# What a crappie day.



## lunkerhunter2 (Nov 3, 2007)

After a pm from a good friend(thanks a ton), i headed out to see what all the fuss was about. Sure enough, when i launched at the north marina there were several dozen people already fishing the banks.
I motored to a likely looking spot and set up shop.
I threw several different types of jigs for 2 hours before finally getting a bite on a ratso. It was a nice 10" crappie. Another half hour went by before the next fish. Same lure again. I got bored and started throwing out different things. I put on a #5 black/silver rapala and threw it out. About half way back to the boat it got nailed. A sweet 13" crappie! Over the next 30 minutes i caught my limit of 10 nice crappies from 10" to 13". My stomach is already growling at that point. 
Instead of going home with 63* surface temps i went up to the north dike to troll for some wipers. As soon as i got my rattle rap out to 120' the pole bent hard. A nice 15" wiper. The wind came up pretty hard shortly after so i turned for the marina. Another 200 yards and the other pole went off! An 18" wiper! Woohoo, what a fun day. 10 crappies and 2 wipers for my trouble. They were on the bottom when i started and right on the surface when i filled up. Very aggressive too. There were over 40 people there when i left and 6 boats in the marina. A bit crowded as usual with the crappie spawn. 
I just got done eahing Shore Lunch beer battered crappie fillets with my family. Enough for tomorrow night left over still.
Pics in a bit. 8)
[attachment=1:20foborm]Crappie at willard inline 1.JPG[/attachment:20foborm]
[attachment=0:20foborm]fish tacos.JPG[/attachment:20foborm]


----------



## Troll (Oct 21, 2008)

Nice job! Can't wait for the pics!


----------



## Size Matters (Dec 22, 2007)

It looks like you had a great day thanks for sharing the pictures.


----------



## Troll (Oct 21, 2008)

Oh, yes, in case you didn't notice the cleaning station at Willard North opened yesterday.


----------



## lunkerhunter2 (Nov 3, 2007)

Troll said:


> Oh, yes, in case you didn't notice the cleaning station at Willard North opened yesterday.

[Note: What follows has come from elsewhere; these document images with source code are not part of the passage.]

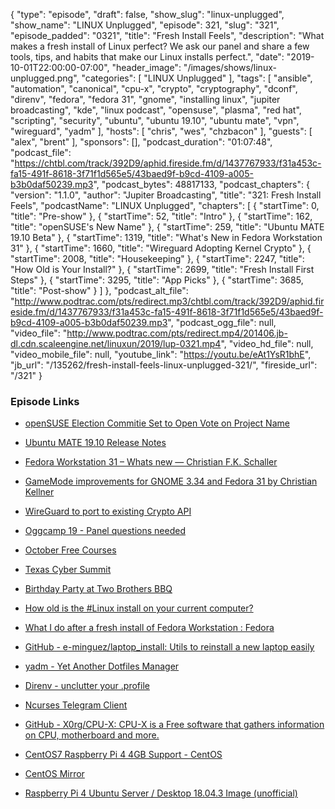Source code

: {
  "type": "episode",
  "draft": false,
  "show_slug": "linux-unplugged",
  "show_name": "LINUX Unplugged",
  "episode": 321,
  "slug": "321",
  "episode_padded": "0321",
  "title": "Fresh Install Feels",
  "description": "What makes a fresh install of Linux perfect? We ask our panel and share a few tools, tips, and habits that make our Linux installs perfect.",
  "date": "2019-10-01T22:00:00-07:00",
  "header_image": "/images/shows/linux-unplugged.png",
  "categories": [
    "LINUX Unplugged"
  ],
  "tags": [
    "ansible",
    "automation",
    "canonical",
    "cpu-x",
    "crypto",
    "cryptography",
    "dconf",
    "direnv",
    "fedora",
    "fedora 31",
    "gnome",
    "installing linux",
    "jupiter broadcasting",
    "kde",
    "linux podcast",
    "opensuse",
    "plasma",
    "red hat",
    "scripting",
    "security",
    "ubuntu",
    "ubuntu 19.10",
    "ubuntu mate",
    "vpn",
    "wireguard",
    "yadm"
  ],
  "hosts": [
    "chris",
    "wes",
    "chzbacon"
  ],
  "guests": [
    "alex",
    "brent"
  ],
  "sponsors": [],
  "podcast_duration": "01:07:48",
  "podcast_file": "https://chtbl.com/track/392D9/aphid.fireside.fm/d/1437767933/f31a453c-fa15-491f-8618-3f71f1d565e5/43baed9f-b9cd-4109-a005-b3b0daf50239.mp3",
  "podcast_bytes": 48817133,
  "podcast_chapters": {
    "version": "1.1.0",
    "author": "Jupiter Broadcasting",
    "title": "321: Fresh Install Feels",
    "podcastName": "LINUX Unplugged",
    "chapters": [
      {
        "startTime": 0,
        "title": "Pre-show"
      },
      {
        "startTime": 52,
        "title": "Intro"
      },
      {
        "startTime": 162,
        "title": "openSUSE's New Name"
      },
      {
        "startTime": 259,
        "title": "Ubuntu MATE 19.10 Beta"
      },
      {
        "startTime": 1319,
        "title": "What's New in Fedora Workstation 31"
      },
      {
        "startTime": 1660,
        "title": "Wireguard Adopting Kernel Crypto"
      },
      {
        "startTime": 2008,
        "title": "Housekeeping"
      },
      {
        "startTime": 2247,
        "title": "How Old is Your Install?"
      },
      {
        "startTime": 2699,
        "title": "Fresh Install First Steps"
      },
      {
        "startTime": 3295,
        "title": "App Picks"
      },
      {
        "startTime": 3685,
        "title": "Post-show"
      }
    ]
  },
  "podcast_alt_file": "http://www.podtrac.com/pts/redirect.mp3/chtbl.com/track/392D9/aphid.fireside.fm/d/1437767933/f31a453c-fa15-491f-8618-3f71f1d565e5/43baed9f-b9cd-4109-a005-b3b0daf50239.mp3",
  "podcast_ogg_file": null,
  "video_file": "http://www.podtrac.com/pts/redirect.mp4/201406.jb-dl.cdn.scaleengine.net/linuxun/2019/lup-0321.mp4",
  "video_hd_file": null,
  "video_mobile_file": null,
  "youtube_link": "https://youtu.be/eAt1YsR1bhE",
  "jb_url": "/135262/fresh-install-feels-linux-unplugged-321/",
  "fireside_url": "/321"
}


### Episode Links

  * [openSUSE Election Commitie Set to Open Vote on Project Name](https://news.opensuse.org/2019/09/30/vote-project-name/ "openSUSE Election Commitie Set to Open Vote on Project Name")
  * [Ubuntu MATE 19.10 Release Notes](https://ubuntu-mate.org/blog/ubuntu-mate-19-10-eoan-ermine-release/ "Ubuntu MATE 19.10 Release Notes")
  * [Fedora Workstation 31 – Whats new — Christian F.K. Schaller](https://blogs.gnome.org/uraeus/2019/09/23/fedora-workstation-31-whats-new/ "Fedora Workstation 31 – Whats new — Christian F.K. Schaller")
  * [GameMode improvements for GNOME 3.34 and Fedora 31 by Christian Kellner](https://christian.kellner.me/2019/09/25/gamemode-improvements-for-gnome-3-34-and-fedora-31/ "GameMode improvements for GNOME 3.34 and Fedora 31 by Christian Kellner")
  * [WireGuard to port to existing Crypto API](https://lore.kernel.org/lkml/CAHmME9qK2RWPLWWZGcmtVEHz+vUaVRBNtjv3GutkzWccdogF0w@mail.gmail.com/T/#mc1fc0f4c6746c56f8dee156eb37e11cfab44fd71 "WireGuard to port to existing Crypto API")
  * [Oggcamp 19 - Panel questions needed ](https://oggcamp.org/panel "Oggcamp 19 - Panel questions needed
")

  * [October Free Courses](https://linuxacademy.com/blog/announcements/free-courses-at-linux-academy-october-2019/ "October Free Courses")
  * [Texas Cyber Summit](https://www.texascybersummit.org/ "Texas Cyber Summit")
  * [Birthday Party at Two Brothers BBQ](https://www.meetup.com/jupiterbroadcasting/events/262984590/ "Birthday Party at Two Brothers BBQ")
  * [How old is the #Linux install on your current computer?](https://twitter.com/ChrisLAS/status/1179106039880269824 "How old is the #Linux install on your current computer?")
  * [What I do after a fresh install of Fedora Workstation : Fedora](https://www.reddit.com/r/Fedora/comments/d9zf8l/what_i_do_after_a_fresh_install_of_fedora/ "What I do after a fresh install of Fedora Workstation : Fedora")
  * [GitHub - e-minguez/laptop_install: Utils to reinstall a new laptop easily](https://github.com/e-minguez/laptop_install "GitHub - e-minguez/laptop_install: Utils to reinstall a new laptop easily")
  * [yadm - Yet Another Dotfiles Manager](https://yadm.io/ "yadm - Yet Another Dotfiles Manager")
  * [Direnv - unclutter your .profile](https://direnv.net/ "Direnv - unclutter your .profile")
  * [Ncurses Telegram Client](https://github.com/Nanoseb/ncTelegram "Ncurses Telegram Client")
  * [GitHub - X0rg/CPU-X: CPU-X is a Free software that gathers information on CPU, motherboard and more.](https://github.com/X0rg/CPU-X "GitHub - X0rg/CPU-X: CPU-X is a Free software that gathers information on CPU, motherboard and more.")
  * [CentOS7 Raspberry Pi 4 4GB Support - CentOS](https://www.centos.org/forums/viewtopic.php?f=49&t=71407&p=300229#p300246 "CentOS7 Raspberry Pi 4 4GB Support - CentOS")
  * [CentOS Mirror](http://isoredirect.centos.org/altarch/7/isos/armhfp/ "CentOS Mirror")
  * [Raspberry Pi 4 Ubuntu Server / Desktop 18.04.3 Image (unofficial)](https://jamesachambers.com/raspberry-pi-4-ubuntu-server-desktop-18-04-3-image-unofficial/ "Raspberry Pi 4 Ubuntu Server / Desktop 18.04.3 Image \(unofficial\)")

I noticed. The new electric knife is awesome too!!! Filleted them all in less than 10 minutes start to finish.


----------



## huntnbum (Nov 8, 2007)

They have an electric knife there at the station?
Is that very sanitary?

PS, nice job on the fish catchin


----------



## Theekillerbee (Jan 8, 2009)

Nice work man! Those beasts sure do cook up tasty.


----------



## thepenguin (Feb 21, 2008)

Nice catchin Brody. Thanks for the report. Will you be out there tomorrow? I'm going sometime probably in the afternoon.


----------



## Troll (Oct 21, 2008)

huntnbum said:


> They have an electric knife there at the station?
> Is that very sanitary?
> 
> PS, nice job on the fish catchin


No, they have a place to plug one in if you bring your own. It's mounted up near the ceiling to keep the water away from it, so bring an extention if your knife has a short cord.


----------



## Nor-tah (Dec 16, 2007)

Good work.. Willard sounds awesome. I really want to get up there.


----------



## lunkerhunter2 (Nov 3, 2007)

huntnbum said:


> They have an electric knife there at the station?
> Is that very sanitary?
> 
> PS, nice job on the fish catchin


No, Troll is right. You can plug your own in at the cleaning station.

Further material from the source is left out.